Source records
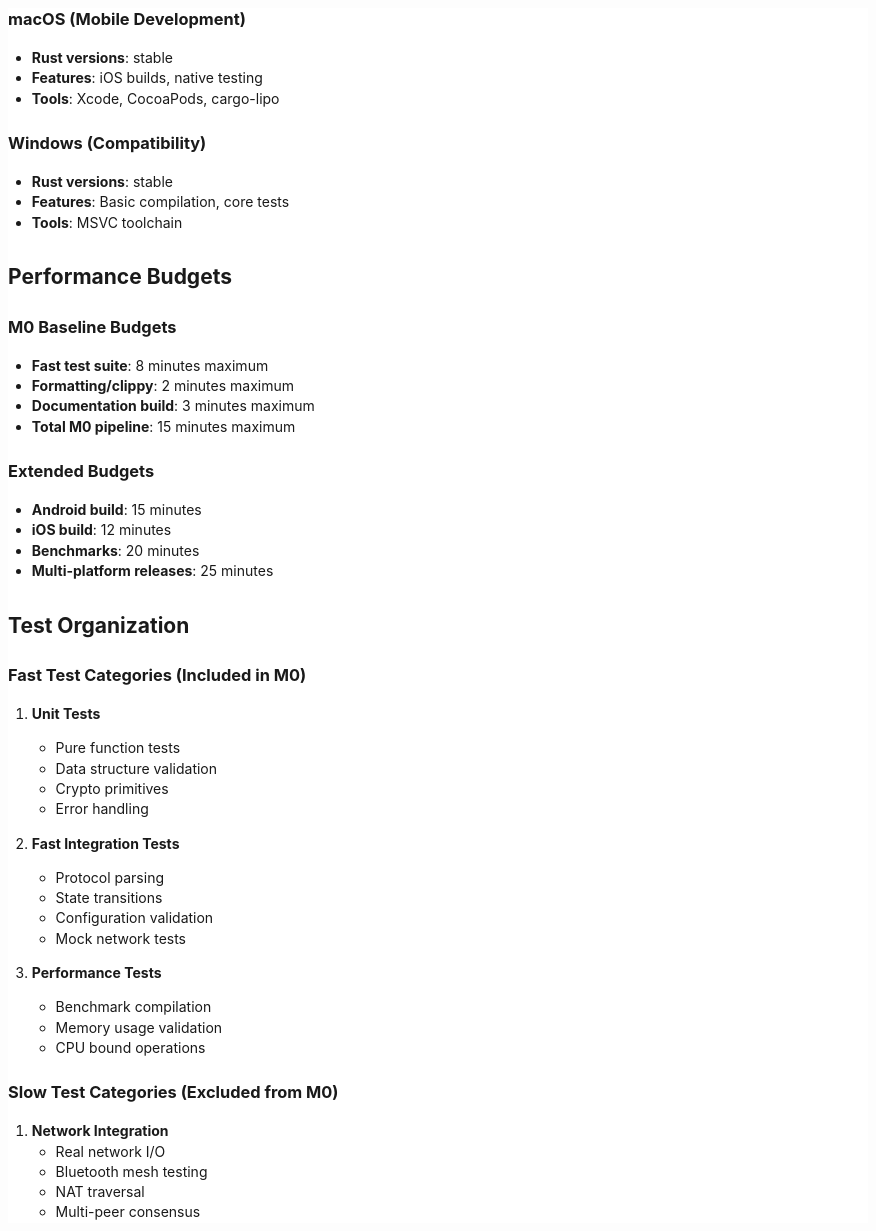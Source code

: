 ### macOS (Mobile Development)
- **Rust versions**: stable
- **Features**: iOS builds, native testing
- **Tools**: Xcode, CocoaPods, cargo-lipo

### Windows (Compatibility)
- **Rust versions**: stable
- **Features**: Basic compilation, core tests
- **Tools**: MSVC toolchain

## Performance Budgets

### M0 Baseline Budgets
- **Fast test suite**: 8 minutes maximum
- **Formatting/clippy**: 2 minutes maximum
- **Documentation build**: 3 minutes maximum
- **Total M0 pipeline**: 15 minutes maximum

### Extended Budgets
- **Android build**: 15 minutes
- **iOS build**: 12 minutes  
- **Benchmarks**: 20 minutes
- **Multi-platform releases**: 25 minutes

## Test Organization

### Fast Test Categories (Included in M0)

1. **Unit Tests**
   - Pure function tests
   - Data structure validation
   - Crypto primitives
   - Error handling

2. **Fast Integration Tests** 
   - Protocol parsing
   - State transitions
   - Configuration validation
   - Mock network tests

3. **Performance Tests**
   - Benchmark compilation
   - Memory usage validation
   - CPU bound operations

### Slow Test Categories (Excluded from M0)

1. **Network Integration**
   - Real network I/O
   - Bluetooth mesh testing
   - NAT traversal
   - Multi-peer consensus
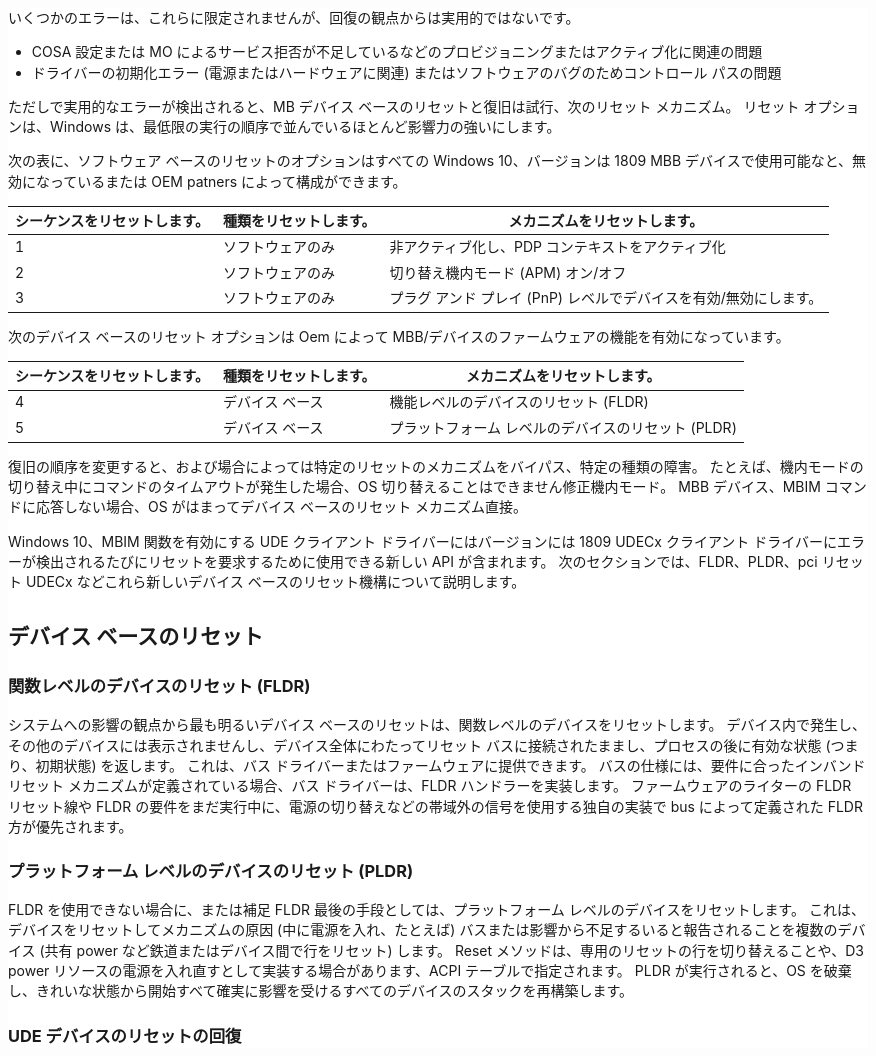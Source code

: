 いくつかのエラーは、これらに限定されませんが、回復の観点からは実用的ではないです。

- COSA 設定または MO によるサービス拒否が不足しているなどのプロビジョニングまたはアクティブ化に関連の問題
- ドライバーの初期化エラー (電源またはハードウェアに関連) またはソフトウェアのバグのためコントロール パスの問題

ただしで実用的なエラーが検出されると、MB デバイス ベースのリセットと復旧は試行、次のリセット メカニズム。 リセット オプションは、Windows は、最低限の実行の順序で並んでいるほとんど影響力の強いにします。 

次の表に、ソフトウェア ベースのリセットのオプションはすべての Windows 10、バージョンは 1809 MBB デバイスで使用可能なと、無効になっているまたは OEM patners によって構成ができます。

| シーケンスをリセットします。 | 種類をリセットします。    | メカニズムをリセットします。 |
| ---------------|-------------- | --------------- |
| 1              | ソフトウェアのみ | 非アクティブ化し、PDP コンテキストをアクティブ化 |
| 2              | ソフトウェアのみ | 切り替え機内モード (APM) オン/オフ |
| 3              | ソフトウェアのみ  | プラグ アンド プレイ (PnP) レベルでデバイスを有効/無効にします。 |

次のデバイス ベースのリセット オプションは Oem によって MBB/デバイスのファームウェアの機能を有効になっています。 

| シーケンスをリセットします。 | 種類をリセットします。   | メカニズムをリセットします。 |
| -------------- |------------- | --------------- |
| 4              | デバイス ベース | 機能レベルのデバイスのリセット (FLDR) |
| 5              | デバイス ベース | プラットフォーム レベルのデバイスのリセット (PLDR) |

復旧の順序を変更すると、および場合によっては特定のリセットのメカニズムをバイパス、特定の種類の障害。 たとえば、機内モードの切り替え中にコマンドのタイムアウトが発生した場合、OS 切り替えることはできません修正機内モード。 MBB デバイス、MBIM コマンドに応答しない場合、OS がはまってデバイス ベースのリセット メカニズム直接。

Windows 10、MBIM 関数を有効にする UDE クライアント ドライバーにはバージョンには 1809 UDECx クライアント ドライバーにエラーが検出されるたびにリセットを要求するために使用できる新しい API が含まれます。 次のセクションでは、FLDR、PLDR、pci リセット UDECx などこれら新しいデバイス ベースのリセット機構について説明します。

## <a name="device-based-resets"></a>デバイス ベースのリセット

### <a name="function-level-device-reset-fldr"></a>関数レベルのデバイスのリセット (FLDR)

システムへの影響の観点から最も明るいデバイス ベースのリセットは、関数レベルのデバイスをリセットします。 デバイス内で発生し、その他のデバイスには表示されませんし、デバイス全体にわたってリセット バスに接続されたままし、プロセスの後に有効な状態 (つまり、初期状態) を返します。 これは、バス ドライバーまたはファームウェアに提供できます。 バスの仕様には、要件に合ったインバンド リセット メカニズムが定義されている場合、バス ドライバーは、FLDR ハンドラーを実装します。 ファームウェアのライターの FLDR リセット線や FLDR の要件をまだ実行中に、電源の切り替えなどの帯域外の信号を使用する独自の実装で bus によって定義された FLDR 方が優先されます。 

### <a name="platform-level-device-reset-pldr"></a>プラットフォーム レベルのデバイスのリセット (PLDR)  

FLDR を使用できない場合に、または補足 FLDR 最後の手段としては、プラットフォーム レベルのデバイスをリセットします。 これは、デバイスをリセットしてメカニズムの原因 (中に電源を入れ、たとえば) バスまたは影響から不足するいると報告されることを複数のデバイス (共有 power など鉄道またはデバイス間で行をリセット) します。 Reset メソッドは、専用のリセットの行を切り替えることや、D3 power リソースの電源を入れ直すとして実装する場合があります、ACPI テーブルで指定されます。 PLDR が実行されると、OS を破棄し、きれいな状態から開始すべて確実に影響を受けるすべてのデバイスのスタックを再構築します。

### <a name="reset-recovery-for-ude-devices"></a>UDE デバイスのリセットの回復 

* Work to complete: An exact printout of the entries is wanted, covering the first line through the line holding "- **Documentation build**: 3 minutes maximum", with pictures kept out of it.

* Solution to this problem:
Source code

: ### macOS (Mobile Development)
- **Rust versions**: stable
- **Features**: iOS builds, native testing
- **Tools**: Xcode, CocoaPods, cargo-lipo

### Windows (Compatibility)
- **Rust versions**: stable
- **Features**: Basic compilation, core tests
- **Tools**: MSVC toolchain

## Performance Budgets

### M0 Baseline Budgets
- **Fast test suite**: 8 minutes maximum
- **Formatting/clippy**: 2 minutes maximum
- **Documentation build**: 3 minutes maximum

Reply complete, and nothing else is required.